Not every attack works

Axios has reported that “President Trump’s campaign and key allies plan to make allegations of bias by social media platforms a core part of their 2020 strategy”. The supposed goal? To tarnish social media the same way the Right has discredited mainstream media in the eyes of its supporters. What better way to inoculate them against Democrat-favoring stories that might leak through the Fox/Limbaugh bubble via Facebook and Twitter?

But wait: Trump’s own campaign relied on Facebook for fundraising, persuasion and voter mobilization in 2016. And doesn’t his own Twitter feed set the agenda for cable news far more than it would in a rational world? This strategy may embody a delicious irony, but don’t expect cognitive dissonance to slow down a “populist” campaign to reelect a billionaire determined to wring every dime out of the office he can.

The planned focus on “bias” against conversatives actually fits perfectly with the broader strategy on the Right to convince grassroots supporters that the deck is stacked against them in our entire culture. Who cares if their politicians control the entire federal executive, half the federal legislature (and all of its agenda), the majority of state governments and increasingly the federal courts? “Elites” look down on them, and a politics of resentment can feed on itself for another cycle.

But what if Republicans pull the trigger and find that the gunbarrel is pointing back at their own campaigns? If they discredit social media platforms that their own supporters use every day, will activists on the Right stop sharing pro-Trump and anti-immigrant content, too? As Alan Rosenblatt noted,

I have tracked many of the key issues of the day [on social media]. Pro-Trump, Republican & rightwing voices most often dominate the share of voice.
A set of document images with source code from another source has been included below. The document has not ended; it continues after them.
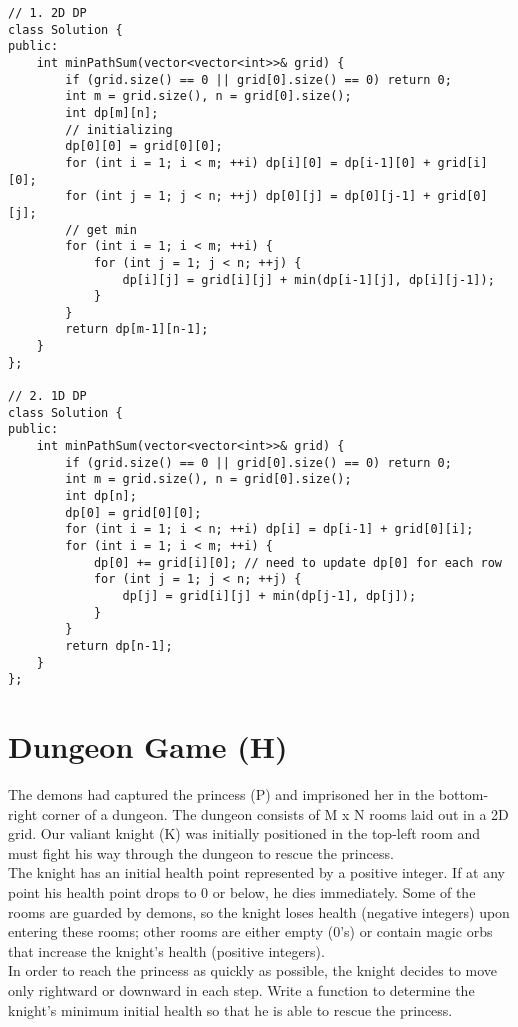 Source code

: \begin{lstlisting}
// 1. 2D DP
class Solution {
public:
    int minPathSum(vector<vector<int>>& grid) {
        if (grid.size() == 0 || grid[0].size() == 0) return 0;
        int m = grid.size(), n = grid[0].size();
        int dp[m][n];
        // initializing
        dp[0][0] = grid[0][0];
        for (int i = 1; i < m; ++i) dp[i][0] = dp[i-1][0] + grid[i][0];
        for (int j = 1; j < n; ++j) dp[0][j] = dp[0][j-1] + grid[0][j];
        // get min
        for (int i = 1; i < m; ++i) {
            for (int j = 1; j < n; ++j) {
                dp[i][j] = grid[i][j] + min(dp[i-1][j], dp[i][j-1]);
            }
        }    
        return dp[m-1][n-1];
    }
};

// 2. 1D DP
class Solution {
public:
    int minPathSum(vector<vector<int>>& grid) {
        if (grid.size() == 0 || grid[0].size() == 0) return 0;
        int m = grid.size(), n = grid[0].size();
        int dp[n];
        dp[0] = grid[0][0];
        for (int i = 1; i < n; ++i) dp[i] = dp[i-1] + grid[0][i];
        for (int i = 1; i < m; ++i) {
            dp[0] += grid[i][0]; // need to update dp[0] for each row
            for (int j = 1; j < n; ++j) {
                dp[j] = grid[i][j] + min(dp[j-1], dp[j]);
            }
        }
        return dp[n-1];
    }
};
\end{lstlisting}


\section{Dungeon Game (H)}
The demons had captured the princess (P) and imprisoned her in the bottom-right corner of a dungeon. The dungeon consists of M x N rooms laid out in a 2D grid. Our valiant knight (K) was initially positioned in the top-left room and must fight his way through the dungeon to rescue the princess. \\

The knight has an initial health point represented by a positive integer. If at any point his health point drops to 0 or below, he dies immediately. Some of the rooms are guarded by demons, so the knight loses health (negative integers) upon entering these rooms; other rooms are either empty (0's) or contain magic orbs that increase the knight's health (positive integers).\\

In order to reach the princess as quickly as possible, the knight decides to move only rightward or downward in each step. Write a function to determine the knight's minimum initial health so that he is able to rescue the princess.\\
And when they do so on issues that actually poll left, it suggests a disproportionate right-wing bias on social media.

My own work analyzing the discussion around climate-change legislation in a past Congress found something similar: Democrats largely ceded the online conversation to conservative voices, allowing a minority opinion to shape media coverage and public perception. The internet naturally favors a noisy band of dedicated activists, and Trump supporters had passion on their side in 2016. Does the Trump campaign think that attacking Facebook and Twitter is going to encourage them to take to the virtual streets again? Perhaps cognitive dissonance will work in the president’s favor once more, this time encouraging the grassroots to ignore the occasional “biased” Washington Post story in Facebook feeds otherwise filed with pro-Trump memes.

Alternately, this entire story could simply be an attempt to “game the refs”, to put the same fear of appearing “biased” into the minds of tech CEOs that too many mainstream journalists have internalized. The choice of Axios to break the story would fit that strategy, since it’s a perfect outlet for a whisper campaign or a trial balloon. Still, serious or not, I encourage our Republican colleagues to attack popular social media channels all day long. Next, they should encourage small-dollar conservative donors to shatter their cell phones and tear up their credit cards. Just a thought.